I'm assuming you meant:
How do I prove that there is no interval of non-zero measure where $f'(x) = 0$ across the whole interval?
As you say, $f'(x) = 1 + \cos(x)$. The simplest solution is to find all the places that $f'(x) = 0$ and show it's a set of isolated points.
$$ 1 + \cos(x) = 0 \\ \cos(x) = -1 \\ x \in \{(2z+1)\pi \space | \space z \in \mathbb{Z} \} $$
Clearly no subset of this solution set will form an interval (if you want to be really thorough, you can prove it by showing that any two distinct elements are at least $2\pi$ apart from one another).
$f(x)$ is continuous, $f'(x)\geq 0$ and it is never strictly equal to zero for any interval,So it's one-one! Yes you are right!
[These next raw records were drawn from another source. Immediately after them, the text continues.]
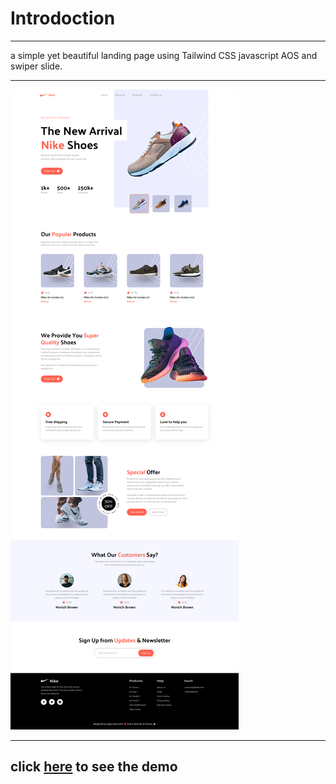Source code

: # Introdoction

---

a simple yet beautiful landing page using Tailwind CSS javascript AOS and swiper slide.

---

![nike img](img.png)

---

## click [**here**](https://itssinaa.github.io/nike/) to see the demo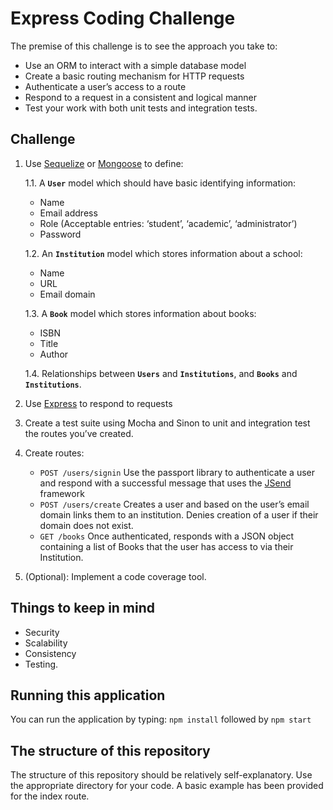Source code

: # Express Coding Challenge
The premise of this challenge is to see the approach you take to:
- Use an ORM to interact with a simple database model
- Create a basic routing mechanism for HTTP requests
- Authenticate a user’s access to a route
- Respond to a request in a consistent and logical manner
- Test your work with both unit tests and integration tests.

## Challenge
1. Use [Sequelize](http://docs.sequelizejs.com/manual/installation/getting-started) or [Mongoose](https://mongoosejs.com/) to define:

   1.1. A **`User`** model which should have basic identifying information:
      - Name
      - Email address
      - Role (Acceptable entries: ‘student’, ‘academic’, ‘administrator’)
      - Password

   1.2. An **`Institution`** model which stores information about a school:
      - Name
      - URL
      - Email domain
      
   1.3. A **`Book`** model which stores information about books:
      - ISBN
      - Title
      - Author
      
   1.4. Relationships between **`Users`** and **`Institutions`**, and **`Books`** and **`Institutions`**.
2. Use [Express](https://expressjs.com/) to respond to requests
3. Create a test suite using Mocha and Sinon to unit and integration test the routes you’ve created.
4. Create routes:
    - `POST /users/signin` Use the passport library to authenticate a user and respond with a successful message that uses the [JSend](https://labs.omniti.com/labs/jsend) framework
    - `POST /users/create` Creates a user and based on the user’s email domain links them to an institution. Denies creation of a user if their domain does not exist.
    - `GET /books` Once authenticated, responds with a JSON object containing a list of Books that the user has access to via their Institution. 
5. (Optional): Implement a code coverage tool.

## Things to keep in mind
- Security
- Scalability
- Consistency
- Testing.

## Running this application
You can run the application by typing:
`npm install` followed by `npm start` 

## The structure of this repository
The structure of this repository should be relatively self-explanatory. 
Use the appropriate directory for your code. A basic example has been provided for the index route.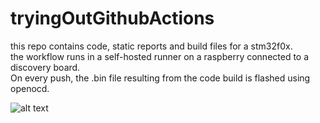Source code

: # tryingOutGithubActions
this repo contains code, static reports and build files for a stm32f0x.  
the workflow runs in a self-hosted runner on a raspberry connected to a discovery board.   
On every push, the .bin file resulting from the code build is flashed using openocd.

![alt text](https://media.licdn.com/dms/image/C4E22AQEx-puh86ksvA/feedshare-shrink_1280/0/1674145883512?e=1677110400&v=beta&t=dTDxB1QhIe9MOLmotNpUfiOKFiEXaV5byw7LNAKR0Y4)
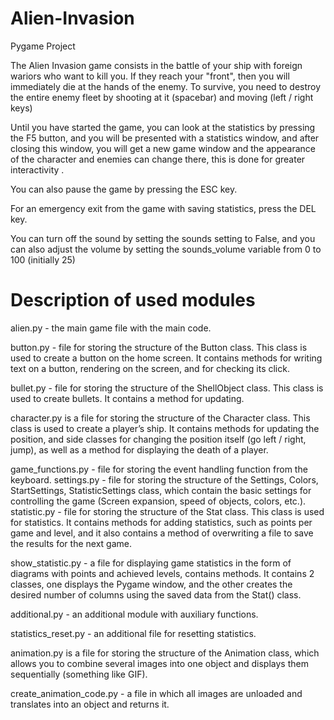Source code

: # Alien-Invasion
Pygame Project 

The Alien Invasion game consists in the battle of your ship with foreign wariors who want to kill you. If they reach your "front", then you will immediately die at the hands of the enemy. To survive, you need to destroy the entire enemy fleet by shooting at it (spacebar) and moving (left / right keys)

Until you have started the game, you can look at the statistics by pressing the F5 button, and you will be presented with a statistics window, and after closing this window, you will get a new game window and the appearance of the character and enemies can change there, this is done for greater interactivity .

You can also pause the game by pressing the ESC key.

For an emergency exit from the game with saving statistics, press the DEL key.

You can turn off the sound by setting the sounds setting to False, and you can also adjust the volume by setting the sounds_volume variable from 0 to 100 (initially 25)




# Description of used modules

alien.py - the main game file with the main code.

button.py - file for storing the structure of the Button class. This class is used to create a button on the home screen. It contains methods for writing text on a button, rendering on the screen, and for checking its click.

bullet.py - file for storing the structure of the ShellObject class. This class is used to create bullets. It contains a method for updating.

character.py is a file for storing the structure of the Character class. This class is used to create a player’s ship. It contains methods for updating the position, and side classes for changing the position itself (go left / right, jump), as well as a method for displaying the death of a player.

game_functions.py - file for storing the event handling function from the keyboard.
settings.py - file for storing the structure of the Settings, Colors, StartSettings, StatisticSettings class, which contain the basic settings for controlling the game (Screen expansion, speed of objects, colors, etc.).
statistic.py - file for storing the structure of the Stat class. This class is used for statistics. It contains methods for adding statistics, such as points per game and level, and it also contains a method of overwriting a file to save the results for the next game.

show_statistic.py - a file for displaying game statistics in the form of diagrams with points and achieved levels, contains methods. It contains 2 classes, one displays the Pygame window, and the other creates the desired number of columns using the saved data from the Stat() class.

additional.py - an additional module with auxiliary functions.

statistics_reset.py - an additional file for resetting statistics.

animation.py is a file for storing the structure of the Animation class, which allows you to combine several images into one object and displays them sequentially (something like GIF).

create_animation_code.py - a file in which all images are unloaded and translates into an object and returns it.

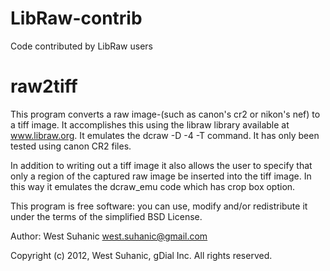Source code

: LibRaw-contrib
==============

Code contributed by LibRaw users


raw2tiff 
=========

This program converts a raw image-(such as canon's cr2 or nikon's nef) to
a tiff image. It accomplishes this using the libraw library available at
www.libraw.org. It emulates the dcraw -D -4 -T command. It has only been
tested using canon CR2 files.

In addition to writing out a tiff image it also allows the user to specify
that only a region of the captured raw image be inserted into the tiff 
image. In this way it emulates the dcraw_emu code which has crop box option.

This program is free software: you can use, modify and/or
redistribute it under the terms of the simplified BSD License.

Author: West Suhanic <west.suhanic@gmail.com>

Copyright (c) 2012, West Suhanic, gDial Inc.
All rights reserved.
Formally writing it now: Say it's not one-one so say $x\neq y$ but $f(x)=f(y)$.
w.l.o.g assume $x<y$
Since $f'(x)$ is zero at only discrete points then there is an interval contained in the interval $(x,y)$ in which $f'(x)$ is strictly greater than zero, so $f(x)$ strictly increases in that interval, also we know $f(x)$ never decreases, hence $f(x)$ is of course greater than $f(y)$ as $x<y$, hence a contradiction.
f′(x)≥0 and it never equals zero for any interval,So it's one-one! That's pretty much what the OP wrote in the question. An answer would be expected to back that up with some proof, or at least a hint thereof.
– dxiv
May 11 '17 at 06:40
Yes, you're right: since $f'(x)\geq 0$, it's continuous and doesn't stay at $0$ for any interval, the function is strictly increasing and so injective.
We can see this by writing $f(b)-f(a)=\int_a^bf'(x)\mathrm dx$ (where $b>a$). If $f'(x)>0$ in $[a,b]$ then (because the derivative is continuous) it has some minimum value $\delta>0$ in that interval, and you get $f(b)-f(a)>\delta(b-a)>0$.
If $f'(x)=0$ somewhere on that interval, just pick any $c,d$ with $a<c<d<b$ such that $f'(x)>0$ on $[c,d]$. Splitting up into three integrals you get $f(a)\leq f(c)<f(d)\leq f(b)$, so $f(a)<f(b)$.